On Thu, 28 Dec 2006, Linus Torvalds wrote:
> 
> So everything I have ever seen says that the VM layer is actually doing 
> everything right.

That was true, but at the same time, it's not. Let me explain.

> That to me says: "somebody didn't actually write out out". The VM layer 
> asked the filesystem to do the write, but the filesystem just didn't do 
> it. I personally think it's because some buffer-head BH_dirty bit got 
> scrogged

Ok, I have proof of this now.

Here's a trace (with cycle counts), and with a new trace event added: this 
is for another corrupted page. I have:

 49105  PG 000015d8 (14800): mm/page-writeback.c:872 clean_for_io
 49106  PG 000015d8 (6900): mm/rmap.c:451 cleaning PTE b7fa6000
 49107  PG 000015d8 (9900): mm/page-writeback.c:914 set writeback
 49108  PG 000015d8 (6480): mm/page-writeback.c:916 setting TAG_WRITEBACK
 49109  PG 000015d8 (7110): mm/page-writeback.c:922 clearing TAG_DIRTY
 49110  PG 000015d8 (7190): fs/buffer.c:1713 no IO underway
 49111  PG 000015d8 (6180): mm/page-writeback.c:891 end writeback
 49112  PG 000015d8 (6460): mm/page-writeback.c:893 clearing TAG_WRITEBACK

where that first column is the trace event number again, and the "PG 
000015d8" is that corrupted page. The thing in the parenthesis is "CPU 
cycles since last event), and the important part to note is that this is 
indeed all one single thing with no actual IO anywhere (~7000 CPU cycles 
may sound like a lot, but (a) it's not that many cache misses and (b) a 
lot of it is the logging overhead - back-to-back log events will take 
about 3500 cycles) just because it does the actual ASCII printk() etc.

Also, the new event is:

        fs/buffer.c:1713 no IO underway

which is just the 

        if (nr_underway == 0)

case in fs/buffer.c

And I now finally really believe that I fully understand the corruption, 
but I don't have a simple solution, much less a patch.
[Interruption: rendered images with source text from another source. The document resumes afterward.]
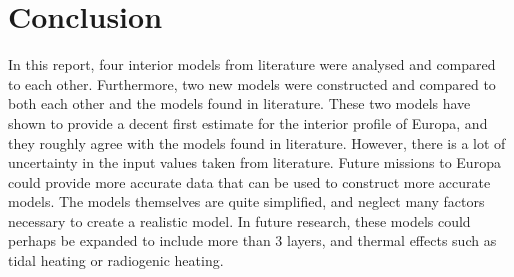 \documentclass[twocolumn]{article}
\begin{document}
\section{Conclusion}
In this report, four interior models from literature were analysed and compared to each other. Furthermore, two new models were constructed and compared to both each other and the models found in literature. These two models have shown to provide a decent first estimate for the interior profile of Europa, and they roughly agree with the models found in literature. However, there is a lot of uncertainty in the input values taken from literature. Future missions to Europa could provide more accurate data that can be used to construct more accurate models. The models themselves are quite simplified, and neglect many factors necessary to create a realistic model. In future research, these models could perhaps be expanded to include more than 3 layers, and thermal effects such as tidal heating or radiogenic heating.



\end{document}
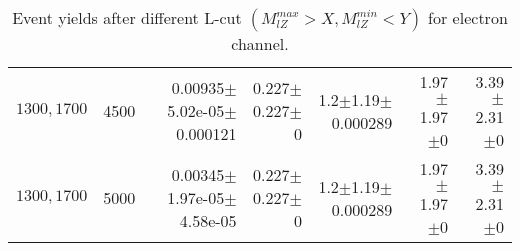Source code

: \documentclass[]{article}
\begin{document}
\begin{table}
\begin{center}
{\begin{tabular}{ |r|r|r|r|r|r|r|}
$1300, 1700$ & 4500 & 0.00935$\pm$5.02e-05$\pm$0.000121 & 0.227$\pm$0.227$\pm$0 & 1.2$\pm$1.19$\pm$0.000289 & 1.97$\pm$1.97$\pm$0 & 3.39$\pm$2.31$\pm$0 \\
$1300, 1700$ & 5000 & 0.00345$\pm$1.97e-05$\pm$4.58e-05 & 0.227$\pm$0.227$\pm$0 & 1.2$\pm$1.19$\pm$0.000289 & 1.97$\pm$1.97$\pm$0 & 3.39$\pm$2.31$\pm$0 \\
\hline 
\end{tabular}
}
\end{center}
\caption{Event yields after different L-cut $(M_{lZ}^{max} > X, M_{lZ}^{min} < Y)$ for electron channel.}
\end{table}
\end{document}
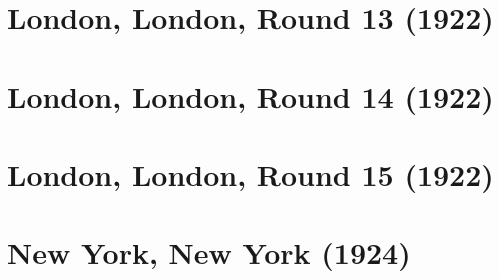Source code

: \documentclass[11pt]{article}
\begin{document}
\clearpage

\section{London, London, Round 13 (1922)}


\clearpage

\section{London, London, Round 14 (1922)}


\clearpage

\section{London, London, Round 15 (1922)}


\clearpage

\section{New York, New York (1924)}


\clearpage



\clearpage



\clearpage



\clearpage



\clearpage



\clearpage



\clearpage



\clearpage



\clearpage



\clearpage



\clearpage



\clearpage
\end{document}

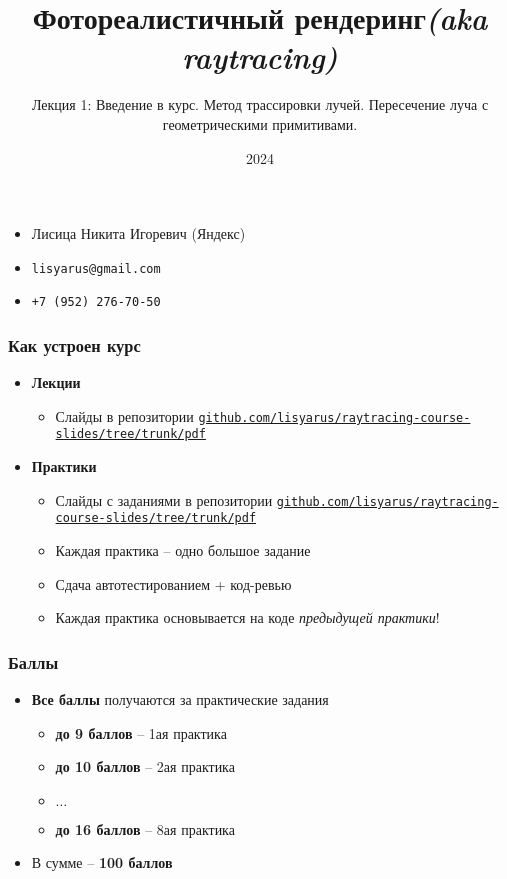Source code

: \documentclass[10pt]{beamer}
\title{Фотореалистичный рендеринг\quad\quad\quad\quad\quad\quad \textit{(aka raytracing)}}
\subtitle{Лекция 1: Введение в курс. Метод трассировки лучей. Пересечение луча с геометрическими примитивами.}
\date{2024}
\begin{document}
\frame{\titlepage}

\begin{frame}
\frametitle{}
\begin{itemize}
\item Лисица Никита Игоревич (Яндекс)
\item \texttt{lisyarus@gmail.com}
\item \texttt{+7 (952) 276-70-50}
\end{itemize}
\end{frame}

\begin{frame}
\frametitle{Как устроен курс}
\begin{itemize}
\item \textbf{Лекции}
\begin{itemize}
\item Слайды в репозитории \href{https://github.com/lisyarus/raytracing-course-slides/tree/trunk/pdf}{\texttt{github.com/lisyarus/raytracing-course-slides/tree/trunk/pdf}}
\end{itemize}
\pause
\item \textbf{Практики}
\pause
\begin{itemize}
\item Слайды с заданиями в репозитории \href{https://github.com/lisyarus/raytracing-course-slides/tree/trunk/pdf}{\texttt{github.com/lisyarus/raytracing-course-slides/tree/trunk/pdf}}
\pause
\item Каждая практика -- одно большое задание
\pause
\item Сдача автотестированием + код-ревью
\pause
\item Каждая практика основывается на коде \textit{предыдущей практики}!
\end{itemize}
\end{itemize}
\end{frame}

\begin{frame}
\frametitle{Баллы}
\begin{itemize}
\pause
\item \textbf{Все баллы} получаются за практические задания
\pause
\begin{itemize}
\item \textbf{до 9 баллов} -- 1ая практика
\item \textbf{до 10 баллов} -- 2ая практика
\item \begin{math}\dots\end{math}
\item \textbf{до 16 баллов} -- 8ая практика
\end{itemize}
\pause
\item В сумме -- \textbf{100 баллов}
\end{itemize}
\end{frame}
\end{document}
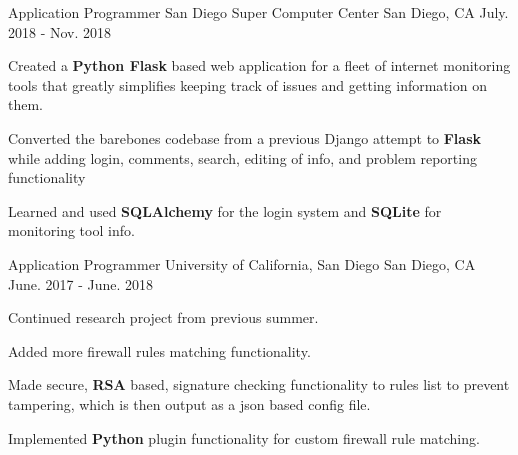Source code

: 

\begin{cventries}

  \cventry
    {Application Programmer} %
    {San Diego Super Computer Center} %
    {San Diego, CA} %
    {July. 2018 - Nov. 2018} %
    {
      \begin{cvitems} %
        \item {Created a \textbf{Python Flask} based web application for a fleet of internet monitoring tools that greatly simplifies keeping track of issues and getting information on them.}
        \item {Converted the barebones codebase from a previous Django attempt to \textbf{Flask} while adding login, comments, search, editing of info, and problem reporting functionality}
        \item {Learned and used \textbf{SQLAlchemy} for the login system and \textbf{SQLite} for monitoring tool info.}
      \end{cvitems}
    }

  \cventry
    {Application Programmer} %
    {University of California, San Diego} %
    {San Diego, CA} %
    {June. 2017 - June. 2018} %
    {
      \begin{cvitems} %
       \item {Continued research project from previous summer.}
        \item {Added more firewall rules matching functionality.}
        \item {Made secure, \textbf{RSA} based, signature checking functionality to rules list to prevent tampering, which is then output as a json based config file.}
        \item {Implemented \textbf{Python} plugin functionality for custom firewall rule matching.} \end{cvitems}
    }


\end{cventries}
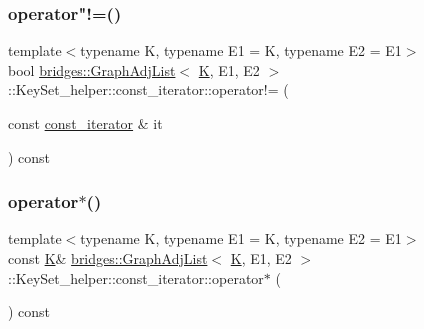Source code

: \subsubsection{\texorpdfstring{operator"!=()}{operator!=()}}
{\footnotesize\ttfamily template$<$typename K, typename E1 = K, typename E2 = E1$>$ \\
bool \hyperlink{classbridges_1_1_graph_adj_list}{bridges\+::\+Graph\+Adj\+List}$<$ \hyperlink{namespacebridges_acfb0a4f7877d8f63de3e6862004c50edaa5f3c6a11b03839d46af9fb43c97c188}{K}, E1, E2 $>$\+::Key\+Set\+\_\+helper\+::const\+\_\+iterator\+::operator!= (\begin{DoxyParamCaption}\item[{const \hyperlink{classbridges_1_1_graph_adj_list_1_1_key_set__helper_1_1const__iterator}{const\+\_\+iterator} \&}]{it }\end{DoxyParamCaption}) const\hspace{0.3cm}{\ttfamily [inline]}}

\mbox{\label{classbridges_1_1_graph_adj_list_1_1_key_set__helper_1_1const__iterator_a0dba71147b10315e669ed929de0be62d}} 
\subsubsection{\texorpdfstring{operator$\ast$()}{operator*()}}
{\footnotesize\ttfamily template$<$typename K, typename E1 = K, typename E2 = E1$>$ \\
const \hyperlink{namespacebridges_acfb0a4f7877d8f63de3e6862004c50edaa5f3c6a11b03839d46af9fb43c97c188}{K}\& \hyperlink{classbridges_1_1_graph_adj_list}{bridges\+::\+Graph\+Adj\+List}$<$ \hyperlink{namespacebridges_acfb0a4f7877d8f63de3e6862004c50edaa5f3c6a11b03839d46af9fb43c97c188}{K}, E1, E2 $>$\+::Key\+Set\+\_\+helper\+::const\+\_\+iterator\+::operator$\ast$ (\begin{DoxyParamCaption}{ }\end{DoxyParamCaption}) const\hspace{0.3cm}{\ttfamily [inline]}}

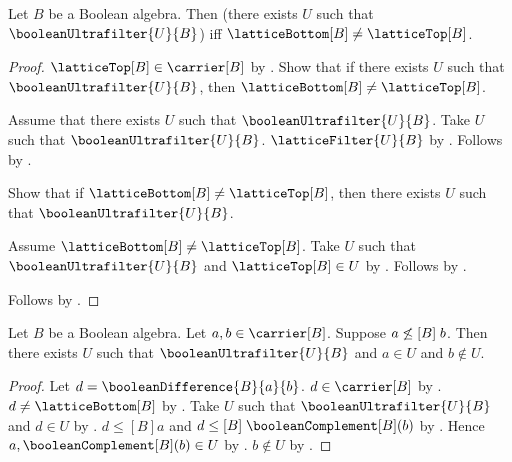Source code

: \begin{theorem}\label{boolean_ultrafilter_exists_iff_bottom_ne_top}
    Let $B$ be a Boolean algebra.
    Then (there exists $U$ such that $\booleanUltrafilter{U}{B}$) iff
        $\latticeBottom[B]\neq\latticeTop[B]$.
\end{theorem}
\begin{proof}
    $\latticeTop[B]\in\carrier[B]$ by .
    Show that if there exists $U$ such that
        $\booleanUltrafilter{U}{B}$, then
        $\latticeBottom[B]\neq\latticeTop[B]$.
    \begin{subproof}
        Assume that there exists $U$ such that
            $\booleanUltrafilter{U}{B}$.
        Take $U$ such that $\booleanUltrafilter{U}{B}$.
        $\latticeFilter{U}{B}$ by
            .
        Follows by .
    \end{subproof}
    Show that if $\latticeBottom[B]\neq\latticeTop[B]$, then
        there exists $U$ such that $\booleanUltrafilter{U}{B}$.
    \begin{subproof}
        Assume $\latticeBottom[B]\neq\latticeTop[B]$.
        Take $U$ such that $\booleanUltrafilter{U}{B}$ and
            $\latticeTop[B]\in U$ by
            .
        Follows by \auto.
    \end{subproof}
    Follows by \auto.
\end{proof}

\begin{theorem}\label{boolean_ultrafilter_separates_order}
    Let $B$ be a Boolean algebra.
    Let $a,b\in\carrier[B]$.
    Suppose $a\not\mathrel{\leq[B]}b$.
    Then there exists $U$ such that
        $\booleanUltrafilter{U}{B}$ and $a\in U$ and $b\notin U$.
\end{theorem}
\begin{proof}
    Let $d=\booleanDifference{B}{a}{b}$.
    $d\in\carrier[B]$ by .
    $d\neq\latticeBottom[B]$ by
        .
    Take $U$ such that $\booleanUltrafilter{U}{B}$ and $d\in U$ by
        .
    $d\mathrel{\leq[B]}a$ and
        $d\mathrel{\leq[B]}\booleanComplement[B](b)$ by
        .
    Hence $a,\booleanComplement[B](b)\in U$ by
        .
    $b\notin U$ by
        .
\end{proof}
What the problem basically boils down to is that "set_page_dirty()" is 
supposed to be a mark for dirtying THE WHOLE PAGE, but it really is not 
"the whole page when the 'set_page_dirty()' itself happens", but more of a 
"the next writepage() needs to write back the whole page" thing.

And that's not what "__set_page_dirty_buffers()" really does.

Because what "__set_page_dirty_buffers()" does is that AT THE TIME THE 
"set_page_dirty()" IS CALLED, it will mark all the buffers on that page as 
dirty. That may _sound_ like what we want, but it really isn't. Because by 
the time "writepage()" is actually called (which can be MUCH MUCH later), 
some internal filesystem activity may actually have cleaned one or more of 
those buffers in the meantime, and now we call "writepage()" (which really 
wants to write them _all_), and it will write only part of them, or none 
at all.

So the VM thought that since it did a "writepage()", all the dirty state 
at that point got written back. But it didn't - the filesystem could have 
written back part or all of the page much earlier, and the writepage() 
actually does nothing at all.

Both filesystem and VM actually _think_ they do the right thing, because 
they simply have totally different expectations. The filesystem thinks 
that it should care about dirty buffers (that got marked dirty _after_ 
they were dirtied), while the filesystem thinks that it cares about dirty 
_pages_ (that got dirted at any time _before_ "writepage()" was called).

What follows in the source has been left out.